→ RAW DATA:
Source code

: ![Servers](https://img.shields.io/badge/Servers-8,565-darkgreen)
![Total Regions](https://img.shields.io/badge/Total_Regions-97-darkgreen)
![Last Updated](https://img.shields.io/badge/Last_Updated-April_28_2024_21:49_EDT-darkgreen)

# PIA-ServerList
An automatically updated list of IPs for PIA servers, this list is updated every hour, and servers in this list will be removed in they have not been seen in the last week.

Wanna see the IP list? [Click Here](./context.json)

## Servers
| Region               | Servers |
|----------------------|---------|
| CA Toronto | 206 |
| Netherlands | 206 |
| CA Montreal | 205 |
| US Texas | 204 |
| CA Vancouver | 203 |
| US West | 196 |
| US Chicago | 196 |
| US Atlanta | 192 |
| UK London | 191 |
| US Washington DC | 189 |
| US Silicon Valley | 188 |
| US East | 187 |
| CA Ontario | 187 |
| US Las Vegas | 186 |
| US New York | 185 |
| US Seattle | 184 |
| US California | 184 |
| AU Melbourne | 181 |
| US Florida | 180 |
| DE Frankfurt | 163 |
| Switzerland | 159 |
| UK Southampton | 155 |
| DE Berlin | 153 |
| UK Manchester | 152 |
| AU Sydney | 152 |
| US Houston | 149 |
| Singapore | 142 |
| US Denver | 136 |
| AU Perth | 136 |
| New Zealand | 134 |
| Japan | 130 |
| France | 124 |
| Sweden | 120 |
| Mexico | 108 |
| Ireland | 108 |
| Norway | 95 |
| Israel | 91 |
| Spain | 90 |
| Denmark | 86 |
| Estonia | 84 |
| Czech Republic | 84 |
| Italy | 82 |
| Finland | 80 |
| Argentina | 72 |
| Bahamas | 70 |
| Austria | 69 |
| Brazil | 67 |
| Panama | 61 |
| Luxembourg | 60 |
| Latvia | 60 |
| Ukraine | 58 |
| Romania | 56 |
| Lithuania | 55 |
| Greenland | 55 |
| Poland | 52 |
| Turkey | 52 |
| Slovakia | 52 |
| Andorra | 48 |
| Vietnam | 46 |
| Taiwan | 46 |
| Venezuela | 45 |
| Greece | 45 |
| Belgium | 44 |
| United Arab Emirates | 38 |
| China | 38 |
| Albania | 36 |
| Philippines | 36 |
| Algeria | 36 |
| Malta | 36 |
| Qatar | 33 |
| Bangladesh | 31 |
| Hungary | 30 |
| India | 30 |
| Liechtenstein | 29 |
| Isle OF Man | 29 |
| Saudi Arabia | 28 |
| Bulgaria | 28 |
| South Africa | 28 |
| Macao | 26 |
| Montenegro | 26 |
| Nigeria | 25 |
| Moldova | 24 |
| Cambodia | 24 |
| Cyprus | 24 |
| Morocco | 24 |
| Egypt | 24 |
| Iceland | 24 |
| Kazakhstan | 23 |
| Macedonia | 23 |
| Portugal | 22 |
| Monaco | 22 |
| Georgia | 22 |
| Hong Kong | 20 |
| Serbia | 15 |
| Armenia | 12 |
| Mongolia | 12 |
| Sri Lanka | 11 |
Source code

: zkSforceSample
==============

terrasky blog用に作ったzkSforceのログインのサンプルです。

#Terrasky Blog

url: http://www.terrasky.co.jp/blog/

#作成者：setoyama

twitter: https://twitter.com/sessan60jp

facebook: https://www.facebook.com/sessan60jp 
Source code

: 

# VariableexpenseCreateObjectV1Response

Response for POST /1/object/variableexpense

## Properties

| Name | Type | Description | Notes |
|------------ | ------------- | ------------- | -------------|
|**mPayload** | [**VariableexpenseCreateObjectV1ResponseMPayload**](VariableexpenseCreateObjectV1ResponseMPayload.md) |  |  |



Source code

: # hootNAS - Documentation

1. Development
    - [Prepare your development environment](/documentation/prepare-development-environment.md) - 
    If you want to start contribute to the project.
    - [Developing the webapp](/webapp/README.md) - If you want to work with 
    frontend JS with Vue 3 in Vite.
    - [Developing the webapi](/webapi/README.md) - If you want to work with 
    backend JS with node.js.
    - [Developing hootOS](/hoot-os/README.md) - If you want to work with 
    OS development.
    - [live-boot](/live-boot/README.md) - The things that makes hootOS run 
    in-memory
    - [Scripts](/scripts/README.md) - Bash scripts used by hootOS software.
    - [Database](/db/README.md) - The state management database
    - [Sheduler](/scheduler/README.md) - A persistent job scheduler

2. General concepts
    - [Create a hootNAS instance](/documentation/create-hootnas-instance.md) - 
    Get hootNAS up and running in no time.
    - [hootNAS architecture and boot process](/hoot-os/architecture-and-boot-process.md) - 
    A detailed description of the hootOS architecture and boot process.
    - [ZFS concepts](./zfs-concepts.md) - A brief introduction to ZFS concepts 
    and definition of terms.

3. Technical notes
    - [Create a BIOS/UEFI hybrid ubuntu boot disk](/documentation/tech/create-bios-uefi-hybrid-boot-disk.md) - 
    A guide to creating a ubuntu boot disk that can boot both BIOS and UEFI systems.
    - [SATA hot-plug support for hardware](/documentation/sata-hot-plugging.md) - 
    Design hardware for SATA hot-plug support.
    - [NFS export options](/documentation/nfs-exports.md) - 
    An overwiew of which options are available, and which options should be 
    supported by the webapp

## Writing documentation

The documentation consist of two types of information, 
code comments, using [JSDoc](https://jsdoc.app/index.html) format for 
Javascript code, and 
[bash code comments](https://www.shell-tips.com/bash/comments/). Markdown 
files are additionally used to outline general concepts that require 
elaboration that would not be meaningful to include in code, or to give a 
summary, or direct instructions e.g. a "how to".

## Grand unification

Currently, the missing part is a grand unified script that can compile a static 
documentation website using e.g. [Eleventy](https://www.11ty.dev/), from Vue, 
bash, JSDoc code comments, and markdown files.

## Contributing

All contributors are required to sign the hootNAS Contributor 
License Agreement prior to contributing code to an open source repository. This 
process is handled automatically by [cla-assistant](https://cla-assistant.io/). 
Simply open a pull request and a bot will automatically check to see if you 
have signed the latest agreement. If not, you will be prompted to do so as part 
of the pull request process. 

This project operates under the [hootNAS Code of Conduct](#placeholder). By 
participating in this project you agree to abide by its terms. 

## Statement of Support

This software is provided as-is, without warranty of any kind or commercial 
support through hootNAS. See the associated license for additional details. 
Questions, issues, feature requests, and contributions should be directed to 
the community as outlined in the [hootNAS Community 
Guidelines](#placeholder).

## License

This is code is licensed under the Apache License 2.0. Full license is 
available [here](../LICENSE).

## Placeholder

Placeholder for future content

---

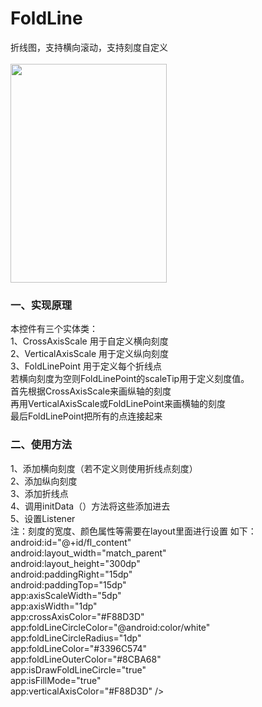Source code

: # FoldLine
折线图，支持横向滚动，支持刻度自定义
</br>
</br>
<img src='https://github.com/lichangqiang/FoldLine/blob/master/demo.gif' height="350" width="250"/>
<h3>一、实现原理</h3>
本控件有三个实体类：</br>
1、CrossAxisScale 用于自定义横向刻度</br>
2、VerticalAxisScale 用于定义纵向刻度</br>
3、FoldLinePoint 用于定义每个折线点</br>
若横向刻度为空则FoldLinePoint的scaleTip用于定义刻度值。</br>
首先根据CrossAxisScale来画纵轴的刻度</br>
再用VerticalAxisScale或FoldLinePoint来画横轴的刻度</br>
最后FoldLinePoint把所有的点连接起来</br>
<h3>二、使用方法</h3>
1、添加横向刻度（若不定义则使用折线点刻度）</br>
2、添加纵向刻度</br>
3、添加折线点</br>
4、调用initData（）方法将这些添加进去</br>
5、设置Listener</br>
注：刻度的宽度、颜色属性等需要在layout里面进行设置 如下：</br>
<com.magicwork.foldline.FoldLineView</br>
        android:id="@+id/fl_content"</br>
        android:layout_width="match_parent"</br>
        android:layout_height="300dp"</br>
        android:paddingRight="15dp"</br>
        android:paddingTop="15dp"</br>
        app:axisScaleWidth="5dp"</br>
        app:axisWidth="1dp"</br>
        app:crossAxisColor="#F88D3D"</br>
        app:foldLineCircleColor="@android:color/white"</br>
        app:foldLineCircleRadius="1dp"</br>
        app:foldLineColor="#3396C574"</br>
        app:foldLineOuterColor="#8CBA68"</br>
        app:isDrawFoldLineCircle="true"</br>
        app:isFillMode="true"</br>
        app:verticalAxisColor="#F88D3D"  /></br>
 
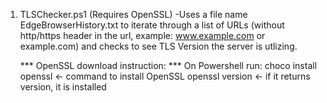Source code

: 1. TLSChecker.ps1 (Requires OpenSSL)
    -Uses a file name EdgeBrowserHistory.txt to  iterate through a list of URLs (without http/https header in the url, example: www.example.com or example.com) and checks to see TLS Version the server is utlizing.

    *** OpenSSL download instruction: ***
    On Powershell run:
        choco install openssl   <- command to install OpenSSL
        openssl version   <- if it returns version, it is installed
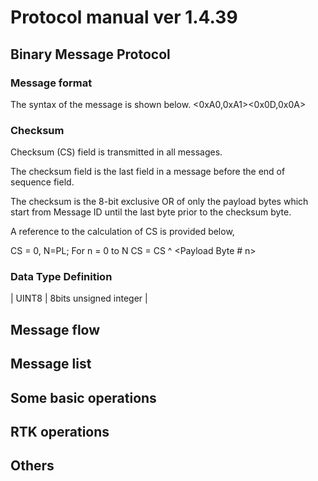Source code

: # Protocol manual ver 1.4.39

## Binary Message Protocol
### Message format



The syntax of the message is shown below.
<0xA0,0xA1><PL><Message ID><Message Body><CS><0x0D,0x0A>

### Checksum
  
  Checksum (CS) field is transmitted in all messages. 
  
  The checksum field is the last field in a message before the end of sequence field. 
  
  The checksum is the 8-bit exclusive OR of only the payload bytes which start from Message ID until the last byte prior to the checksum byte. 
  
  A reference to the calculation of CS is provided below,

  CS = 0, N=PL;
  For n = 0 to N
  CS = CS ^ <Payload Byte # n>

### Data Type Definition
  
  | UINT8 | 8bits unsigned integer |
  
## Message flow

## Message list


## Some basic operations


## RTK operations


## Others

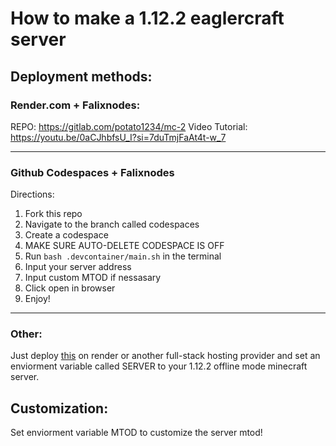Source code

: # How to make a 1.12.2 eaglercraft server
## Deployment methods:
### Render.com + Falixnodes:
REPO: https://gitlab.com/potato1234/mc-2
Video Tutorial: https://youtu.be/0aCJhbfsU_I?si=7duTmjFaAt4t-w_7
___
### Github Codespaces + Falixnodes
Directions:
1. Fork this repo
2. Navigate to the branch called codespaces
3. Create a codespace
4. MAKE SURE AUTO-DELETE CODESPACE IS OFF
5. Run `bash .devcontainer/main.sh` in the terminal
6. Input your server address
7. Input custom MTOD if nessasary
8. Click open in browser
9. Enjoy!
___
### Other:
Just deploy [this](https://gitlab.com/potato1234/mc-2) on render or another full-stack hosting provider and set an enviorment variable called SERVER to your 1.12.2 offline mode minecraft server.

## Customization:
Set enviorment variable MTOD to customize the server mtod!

--

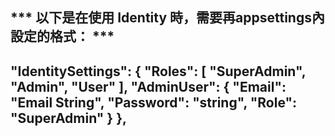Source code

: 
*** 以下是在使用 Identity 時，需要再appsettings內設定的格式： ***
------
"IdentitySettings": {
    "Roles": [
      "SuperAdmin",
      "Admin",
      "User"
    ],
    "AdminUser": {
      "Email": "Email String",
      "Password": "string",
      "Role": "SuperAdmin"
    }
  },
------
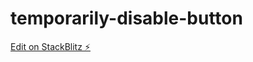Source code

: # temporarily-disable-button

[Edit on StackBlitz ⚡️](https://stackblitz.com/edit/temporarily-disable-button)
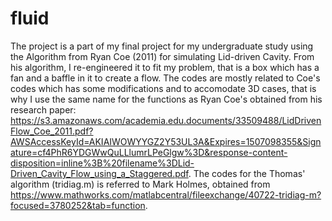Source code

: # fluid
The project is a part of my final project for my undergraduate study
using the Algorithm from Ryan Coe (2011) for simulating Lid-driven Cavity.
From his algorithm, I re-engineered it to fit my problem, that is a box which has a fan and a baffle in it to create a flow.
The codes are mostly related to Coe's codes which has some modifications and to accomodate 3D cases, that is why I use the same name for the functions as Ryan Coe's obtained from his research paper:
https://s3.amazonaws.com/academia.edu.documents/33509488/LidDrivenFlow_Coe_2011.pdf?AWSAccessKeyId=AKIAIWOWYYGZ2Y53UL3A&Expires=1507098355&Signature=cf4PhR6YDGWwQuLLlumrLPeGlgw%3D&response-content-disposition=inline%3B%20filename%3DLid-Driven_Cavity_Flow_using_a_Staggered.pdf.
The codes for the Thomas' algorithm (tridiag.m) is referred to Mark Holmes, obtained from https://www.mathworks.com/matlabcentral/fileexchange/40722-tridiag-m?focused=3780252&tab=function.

→ EXERCISE REQUIREMENTS:
The lines to return are those with the string "ubuntu" in them; copy each from the entries above.

→ RESPONSE:
    - [Create a BIOS/UEFI hybrid ubuntu boot disk](/documentation/tech/create-bios-uefi-hybrid-boot-disk.md) - 
    A guide to creating a ubuntu boot disk that can boot both BIOS and UEFI systems.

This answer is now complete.